──────── Data records ────────

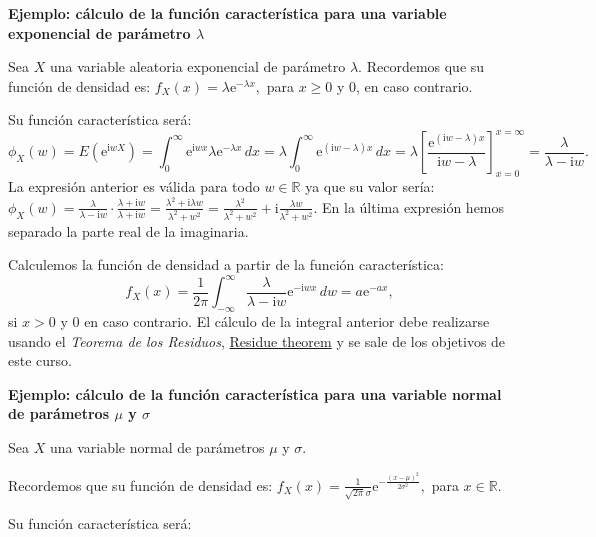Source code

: \documentclass[]{book}
\begin{document}
\textbf{Ejemplo: cálculo de la función característica para una variable exponencial de parámetro \(\lambda\)}

Sea \(X\) una variable aleatoria exponencial de parámetro \(\lambda\). Recordemos que su función de densidad es: \(f_X(x)=\lambda \mathrm{e}^{-\lambda x},\) para \(x\geq 0\) y \(0\), en caso contrario.

Su función característica será:
\[
\phi_X (w)=E\left(\mathrm{e}^{\mathrm{i}wX}\right)=\int_0^\infty \mathrm{e}^{\mathrm{i}w x}\lambda \mathrm{e}^{-\lambda x}\, dx = \lambda \int_0^\infty\mathrm{e}^{(\mathrm{i}w-\lambda)x}\, dx = \lambda\left[\frac{\mathrm{e}^{(\mathrm{i}w-\lambda)x}}{\mathrm{i}w-\lambda}\right]_{x=0}^{x=\infty} = \frac{\lambda}{\lambda -\mathrm{i} w}. 
\]
La expresión anterior es válida para todo \(w\in\mathbb{R}\) ya que su valor sería:
\(\phi_X (w)=\frac{\lambda}{\lambda -\mathrm{i} w}\cdot \frac{\lambda +\mathrm{i} w}{\lambda +\mathrm{i} w}=\frac{\lambda^2+\mathrm{i}\lambda w}{\lambda^2+w^2}=\frac{\lambda^2}{\lambda^2+w^2}+\mathrm{i}\frac{\lambda w}{\lambda^2+w^2}.\)
En la última expresión hemos separado la parte real de la imaginaria.

Calculemos la función de densidad a partir de la función característica:
\[
f_X(x)=\frac{1}{2\pi}\int_{-\infty}^\infty \frac{\lambda}{\lambda -\mathrm{i} w}\mathrm{e}^{-\mathrm{i}wx}\, dw = a\mathrm{e}^{-a x},
\]
si \(x>0\) y \(0\) en caso contrario. El cálculo de la integral anterior debe realizarse usando el \emph{Teorema de los Residuos}, \href{https://en.wikipedia.org/wiki/Residue_theorem}{Residue theorem} y se sale de los objetivos de este curso.

\textbf{Ejemplo: cálculo de la función característica para una variable normal de parámetros \(\mu\) y \(\sigma\)}

Sea \(X\) una variable normal de parámetros \(\mu\) y \(\sigma\).

Recordemos que su función de densidad es: \(f_X(x)=\frac{1}{\sqrt{2\pi}\sigma}\mathrm{e}^{-\frac{(x-\mu)^2}{2\sigma^2}},\) para \(x\in \mathbb{R}\).

Su función característica será:
\end{document}
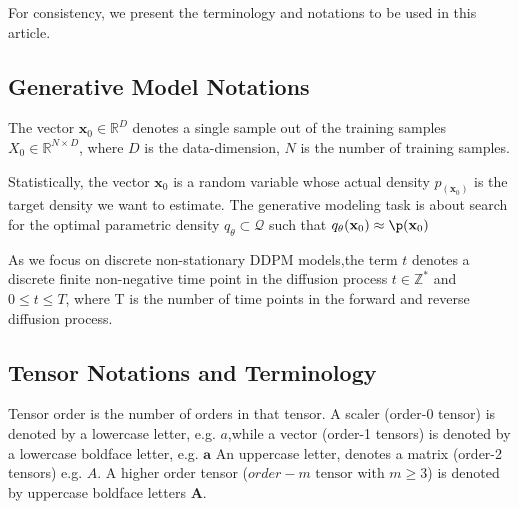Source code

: \documentclass[11pt]{article}
\begin{document}
    For consistency, we present the terminology and notations to be used in this article.

    \subsection{Generative Model Notations}\label{subsec:generative-model-notations}

    The vector $\mathbf{x}_0 \in \mathbb{R}^{D}$ denotes a single sample out of the training samples $X_0 \in \mathbb{R}^{N \times D}$,
    where $D$ is the data-dimension, $N$ is the number of training samples.

    Statistically, the vector $\mathbf{x}_0$ is a random variable whose actual density $p_(\mathbf{x}_0)$
    is the target density we want to estimate.
    The generative modeling task is about search for the optimal parametric density $q_{\theta} \subset \mathcal{Q}$
    such that $q_{\theta}(\mathbf{x}_0) \approx \p(\mathbf{x}_0)$


    As we focus on discrete non-stationary DDPM models,the term $t$ denotes a discrete finite non-negative time
    point in the diffusion process $t \in \mathbb{Z}^{*}$ and $0 \leq t \leq T$, where T is the number of time points in the forward and reverse diffusion process.

    \subsection{Tensor Notations and Terminology}\label{subsec:tensor-notations-and-terminology}
    Tensor order is the number of orders in that tensor.
    A scaler (order-0 tensor) is denoted by a lowercase letter, e.g. $a$,while a vector (order-1 tensors) is denoted
    by a lowercase boldface letter, e.g. $\mathbf{a}$
    An uppercase letter, denotes a matrix (order-2 tensors) e.g. $A$.
    A higher order tensor ($order-m \text{ tensor}\text{ with }m \geq 3$) is denoted by uppercase boldface letters $\mathbf{A}$.
\end{document}
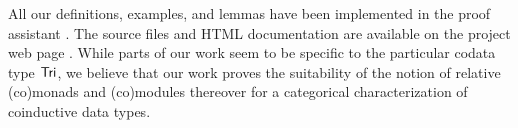 \documentclass{llncs}
\begin{document}
 All our definitions, examples, and lemmas have been implemented in the proof assistant \coq. %
 The \coq source files and HTML documentation are available on the project web page \parencite{trimat_coq}.
 While parts of our work seem to be specific to the particular codata type $\mathsf{Tri}$,
 we believe that our work proves the suitability of the notion of relative (co)monads and (co)modules thereover for 
 a categorical characterization of coinductive data types.


 


\renewcommand*{\bibfont}{\small}
\printbibliography[heading=none]
\end{document}
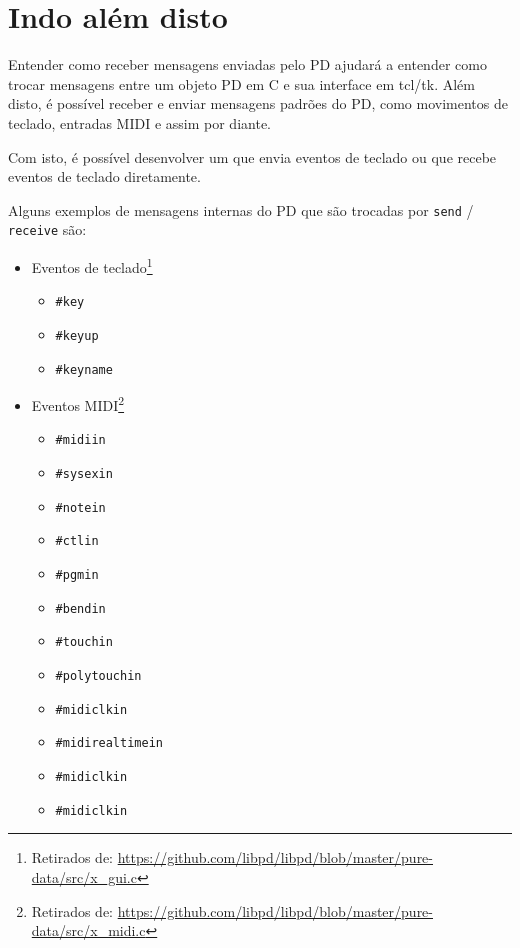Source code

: \section{Indo além disto}

Entender como receber mensagens enviadas pelo PD ajudará a entender como trocar
mensagens entre um objeto PD em C e sua interface em tcl/tk.
Além disto, é possível receber e enviar mensagens padrões do PD, como movimentos
de teclado, entradas MIDI e assim por diante.

Com isto, é possível desenvolver um \external que envia eventos de teclado ou
que recebe eventos de teclado diretamente.

Alguns exemplos de mensagens internas do PD que são trocadas por \texttt{send} /
\texttt{receive} são:

\begin{itemize}
   \item Eventos de teclado\footnote{Retirados de: \url{https://github.com/libpd/libpd/blob/master/pure-data/src/x_gui.c}}
   \begin{itemize}
      \item \texttt{\#key}
      \item \texttt{\#keyup}
      \item \texttt{\#keyname}
   \end{itemize}
   \item Eventos MIDI\footnote{Retirados de: \url{https://github.com/libpd/libpd/blob/master/pure-data/src/x_midi.c}}
   \begin{itemize}
      \item \texttt{\#midiin}
      \item \texttt{\#sysexin}
      \item \texttt{\#notein}
      \item \texttt{\#ctlin}
      \item \texttt{\#pgmin}
      \item \texttt{\#bendin}
      \item \texttt{\#touchin}
      \item \texttt{\#polytouchin}
      \item \texttt{\#midiclkin}
      \item \texttt{\#midirealtimein}
      \item \texttt{\#midiclkin}
      \item \texttt{\#midiclkin}
   \end{itemize}
\end{itemize}

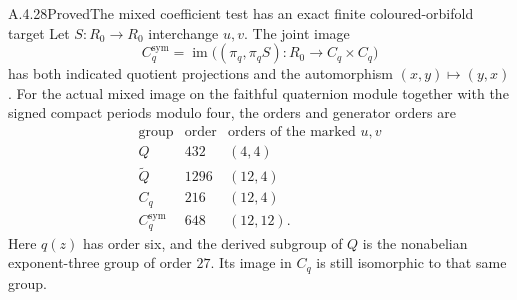 \begin{result}{A.4.28}{Proved}{The mixed coefficient test has an exact finite coloured-orbifold target}
Let $S:R_0\to R_0$ interchange $u,v$.  The joint image
\[
 C_q^{\mathrm{sym}}
    =\operatorname{im}\bigl((\pi_q,\pi_q S):
                          R_0\longrightarrow C_q\times C_q\bigr)
                                                               \tag{MCR.4}
\]
has both indicated quotient projections and the automorphism
$(x,y)\mapsto(y,x)$.  For the actual mixed image on the faithful
quaternion module together with the signed compact periods modulo
four, the orders and generator orders are
\[
\begin{array}{c|r|c}
\text{group}&\text{order}&\text{orders of the marked }u,v\\\hline
 Q&432&(4,4)\\
 \widetilde Q&1296&(12,4)\\
 C_q&216&(12,4)\\
 C_q^{\mathrm{sym}}&648&(12,12).
\end{array}                                                     \tag{MCR.5}
\]
Here $q(z)$ has order six, and the derived subgroup of $Q$ is
the nonabelian exponent-three group of order $27$.  Its image
in $C_q$ is still isomorphic to that same group.
\end{result}

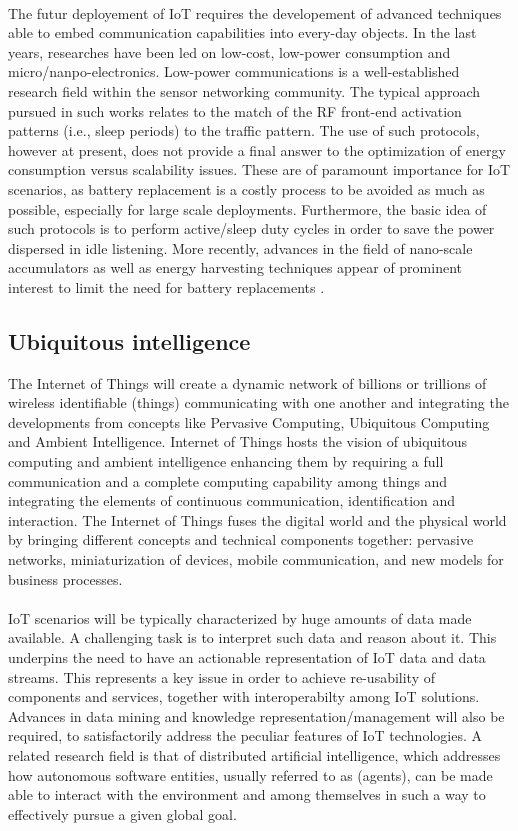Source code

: \documentclass[10pt, twocolumn]{article}
\begin{document}
\paragraph{}
The futur deployement of IoT requires the developement of advanced techniques able to embed communication capabilities into every-day objects. In the last years, researches have been led on low-cost, low-power consumption and micro/nanpo-electronics.
Low-power communications is a well-established research field within the sensor networking community. The typical approach pursued in such works relates to the match of the RF front-end activation patterns (i.e., sleep periods) to the traffic pattern. The use of such protocols, however at present, does not provide a final answer to the optimization of energy consumption versus scalability issues.  These are of paramount importance for IoT scenarios, as battery replacement is a costly process to be avoided as much as possible, especially for large scale deployments. Furthermore, the basic idea of such protocols is to perform active/sleep duty cycles in order to save the power dispersed in idle listening.
More recently, advances in the field of nano-scale accumulators as well as energy harvesting techniques appear of prominent interest to limit the need for battery replacements \cite{ref17}.
\subsection{Ubiquitous intelligence}
The Internet of Things will create a dynamic network of billions or trillions of wireless identifiable (things) communicating with one another and integrating the developments from concepts like Pervasive Computing, Ubiquitous Computing and Ambient Intelligence. Internet of Things hosts the vision of ubiquitous computing and ambient intelligence enhancing them by requiring a full communication and a complete computing capability among things and integrating the elements of continuous communication,
identification and interaction. The Internet of Things fuses the digital world and the physical world by bringing different concepts and technical components together: pervasive networks, miniaturization of devices, mobile communication, and new models for business processes.
\paragraph{}
IoT scenarios will be typically characterized by huge amounts of data made available. A challenging task is to interpret such data and reason about it. This underpins the need to have an actionable representation of IoT data and data streams. This represents a key issue in order to achieve re-usability of components and services, together with interoperabilty among IoT solutions. Advances in data mining and knowledge representation/management will also be required, to satisfactorily address the peculiar features of IoT technologies. A related research field is that of distributed artificial intelligence, which addresses how autonomous software entities, usually referred to as (agents), can be made able to interact with the environment and among themselves in such a way to effectively pursue a given global goal\cite{ref15}.
\end{document}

────────

* _Required action_: Go over the listing above and return each line with "característica".

* _Exercise answer_:
\textbf{Ejemplo: cálculo de la función característica para una variable exponencial de parámetro \(\lambda\)}
Su función característica será:
Calculemos la función de densidad a partir de la función característica:
\textbf{Ejemplo: cálculo de la función característica para una variable normal de parámetros \(\mu\) y \(\sigma\)}
Su función característica será:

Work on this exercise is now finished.